Some years ago I read her well-known book, Being Nobody, Going Nowhere: Meditations on the Buddhist Path (Wisdom Publications 1987) and I recall being impressed with the simple clarity of her teaching.

Still, I wasn’t expecting much when I cracked open one of the recently acquired volumes, called All of Us. In fact I was expecting to skim over material that I was already quite familiar with. But it wasn’t long before I was pausing, mentally underlining passages, and then writing them in my journal. It seemed what Ayya Khema had to say was exactly what I needed to hear.

The gist of the issue is this: I can’t seem to get over myself. I can’t seem to stop striving to be “somebody” — somebody who is loved, appreciated, seen, acknowledged, safe, prosperous, and so on. Even when that happens for a while, it never feels like enough. And when the opposite happens, a wave of hot pain rolls through my belly. Dukkha.

Here’s what Ayya Khema says about that: “What is it that we want out of life? If we want to be important, appreciated, loved, then we have to take their opposites in stride also. Every positive brings with it a negative, just as the sun throws shadows. If we want one, we must accept the other, without moaning about it.”

She continues: “But if we really want a peaceful mind and heart, inner security and solidity, then we have to give up wanting to be somebody.

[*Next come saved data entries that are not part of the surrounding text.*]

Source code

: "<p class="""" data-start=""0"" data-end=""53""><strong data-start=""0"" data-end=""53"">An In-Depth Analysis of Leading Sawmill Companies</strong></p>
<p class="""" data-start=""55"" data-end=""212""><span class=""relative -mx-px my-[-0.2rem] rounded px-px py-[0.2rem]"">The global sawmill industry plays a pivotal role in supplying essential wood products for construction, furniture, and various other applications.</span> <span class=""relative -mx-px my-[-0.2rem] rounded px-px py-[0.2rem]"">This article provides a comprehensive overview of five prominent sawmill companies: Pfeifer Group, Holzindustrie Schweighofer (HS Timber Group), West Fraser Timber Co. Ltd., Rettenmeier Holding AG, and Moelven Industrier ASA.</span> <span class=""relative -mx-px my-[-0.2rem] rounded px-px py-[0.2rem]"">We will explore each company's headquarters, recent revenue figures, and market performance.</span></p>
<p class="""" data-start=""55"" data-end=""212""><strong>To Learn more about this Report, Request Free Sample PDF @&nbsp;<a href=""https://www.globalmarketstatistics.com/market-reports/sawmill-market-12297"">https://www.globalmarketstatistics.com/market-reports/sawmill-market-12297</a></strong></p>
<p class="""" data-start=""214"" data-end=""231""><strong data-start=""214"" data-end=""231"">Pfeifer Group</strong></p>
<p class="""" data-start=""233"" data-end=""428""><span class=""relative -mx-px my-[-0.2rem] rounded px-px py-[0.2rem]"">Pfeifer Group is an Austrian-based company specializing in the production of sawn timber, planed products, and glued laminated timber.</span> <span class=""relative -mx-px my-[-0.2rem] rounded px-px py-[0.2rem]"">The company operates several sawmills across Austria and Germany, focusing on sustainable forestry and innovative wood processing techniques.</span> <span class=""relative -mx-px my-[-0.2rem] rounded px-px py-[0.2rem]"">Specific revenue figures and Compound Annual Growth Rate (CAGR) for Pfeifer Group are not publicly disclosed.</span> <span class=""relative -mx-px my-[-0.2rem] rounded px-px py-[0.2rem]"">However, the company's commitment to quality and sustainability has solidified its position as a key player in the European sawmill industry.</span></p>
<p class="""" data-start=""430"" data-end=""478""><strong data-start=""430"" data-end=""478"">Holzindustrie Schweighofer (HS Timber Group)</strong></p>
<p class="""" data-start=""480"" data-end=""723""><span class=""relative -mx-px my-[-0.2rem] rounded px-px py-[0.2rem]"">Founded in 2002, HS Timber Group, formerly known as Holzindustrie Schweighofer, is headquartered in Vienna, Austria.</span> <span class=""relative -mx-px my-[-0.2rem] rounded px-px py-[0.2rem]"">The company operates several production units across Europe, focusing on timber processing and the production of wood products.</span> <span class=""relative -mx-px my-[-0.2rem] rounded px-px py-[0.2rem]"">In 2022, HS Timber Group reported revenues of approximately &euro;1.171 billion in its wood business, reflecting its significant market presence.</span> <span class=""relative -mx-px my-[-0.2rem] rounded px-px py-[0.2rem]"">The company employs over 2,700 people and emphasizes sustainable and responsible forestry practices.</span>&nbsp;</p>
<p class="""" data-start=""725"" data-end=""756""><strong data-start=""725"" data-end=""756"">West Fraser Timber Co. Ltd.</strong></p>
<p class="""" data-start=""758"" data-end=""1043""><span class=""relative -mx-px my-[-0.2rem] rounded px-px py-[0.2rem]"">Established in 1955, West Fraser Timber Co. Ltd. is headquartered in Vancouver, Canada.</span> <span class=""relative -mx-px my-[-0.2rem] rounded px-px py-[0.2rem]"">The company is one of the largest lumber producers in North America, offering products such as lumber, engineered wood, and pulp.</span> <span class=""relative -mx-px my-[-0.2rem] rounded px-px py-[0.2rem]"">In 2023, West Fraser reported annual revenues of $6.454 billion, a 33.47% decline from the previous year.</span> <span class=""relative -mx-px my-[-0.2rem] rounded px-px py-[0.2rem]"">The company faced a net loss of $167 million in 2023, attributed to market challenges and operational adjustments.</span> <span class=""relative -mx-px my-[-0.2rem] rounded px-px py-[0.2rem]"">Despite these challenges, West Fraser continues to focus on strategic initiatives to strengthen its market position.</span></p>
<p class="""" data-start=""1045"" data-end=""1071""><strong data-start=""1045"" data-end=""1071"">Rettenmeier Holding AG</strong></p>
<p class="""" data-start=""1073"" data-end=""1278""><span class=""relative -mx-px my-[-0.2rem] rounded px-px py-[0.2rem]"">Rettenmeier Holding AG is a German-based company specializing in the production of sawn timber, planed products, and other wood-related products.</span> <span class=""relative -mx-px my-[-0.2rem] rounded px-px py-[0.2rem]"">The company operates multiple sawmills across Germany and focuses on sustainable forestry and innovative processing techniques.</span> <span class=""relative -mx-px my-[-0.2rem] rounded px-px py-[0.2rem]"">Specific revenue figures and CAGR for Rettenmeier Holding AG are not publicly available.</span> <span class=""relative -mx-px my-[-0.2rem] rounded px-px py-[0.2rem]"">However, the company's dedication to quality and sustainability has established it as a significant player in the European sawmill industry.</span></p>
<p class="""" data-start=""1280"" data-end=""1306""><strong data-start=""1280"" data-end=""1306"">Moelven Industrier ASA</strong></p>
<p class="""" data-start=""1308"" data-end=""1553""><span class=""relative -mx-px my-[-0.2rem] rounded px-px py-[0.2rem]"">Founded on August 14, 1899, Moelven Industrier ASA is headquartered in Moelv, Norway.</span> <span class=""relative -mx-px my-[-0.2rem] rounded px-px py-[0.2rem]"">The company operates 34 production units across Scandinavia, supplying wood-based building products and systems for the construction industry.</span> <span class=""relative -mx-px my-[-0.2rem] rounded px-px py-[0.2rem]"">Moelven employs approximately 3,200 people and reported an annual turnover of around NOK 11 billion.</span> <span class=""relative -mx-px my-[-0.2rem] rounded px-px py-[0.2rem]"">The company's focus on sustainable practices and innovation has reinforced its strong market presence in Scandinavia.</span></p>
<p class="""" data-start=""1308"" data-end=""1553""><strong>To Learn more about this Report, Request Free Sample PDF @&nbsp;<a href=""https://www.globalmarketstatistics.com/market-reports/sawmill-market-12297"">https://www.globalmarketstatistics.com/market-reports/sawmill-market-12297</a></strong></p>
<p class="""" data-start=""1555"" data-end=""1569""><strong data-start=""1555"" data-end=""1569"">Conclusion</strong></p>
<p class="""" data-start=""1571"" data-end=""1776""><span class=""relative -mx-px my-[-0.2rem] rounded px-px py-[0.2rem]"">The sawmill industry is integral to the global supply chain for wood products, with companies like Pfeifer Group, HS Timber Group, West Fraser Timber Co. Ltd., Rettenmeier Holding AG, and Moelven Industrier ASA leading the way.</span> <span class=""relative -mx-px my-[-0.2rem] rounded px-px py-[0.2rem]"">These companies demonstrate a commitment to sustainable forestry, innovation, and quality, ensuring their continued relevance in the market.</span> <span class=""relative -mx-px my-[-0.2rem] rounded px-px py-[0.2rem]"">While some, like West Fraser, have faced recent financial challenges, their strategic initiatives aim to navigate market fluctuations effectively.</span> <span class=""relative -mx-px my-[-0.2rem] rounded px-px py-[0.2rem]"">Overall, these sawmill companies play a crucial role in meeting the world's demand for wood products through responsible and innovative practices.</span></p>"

Body and mind won’t disappear…What disappears is the urge, the reaching out, the affirmation of the importance of this particular person, called ‘me.’ One doesn’t get peace and happiness by trying to get more, but by wanting less, becoming emptier and emptier until there is nothing left but empty space to be filled with peace and happiness. As long as our hearts are filled with likes and dislikes, how can peace and happiness find any room?”

I’m not one for making new year’s resolutions but I think I might take some time to declutter myself. Stop trying to be more. Do I really need all these “wants” and “don’t wants” crowding my space?

I could make myself a little emptier. I could make room for better things — like those little books of wisdom by Ayya Khema that I couldn’t even give away. Turned out they had something to teach me.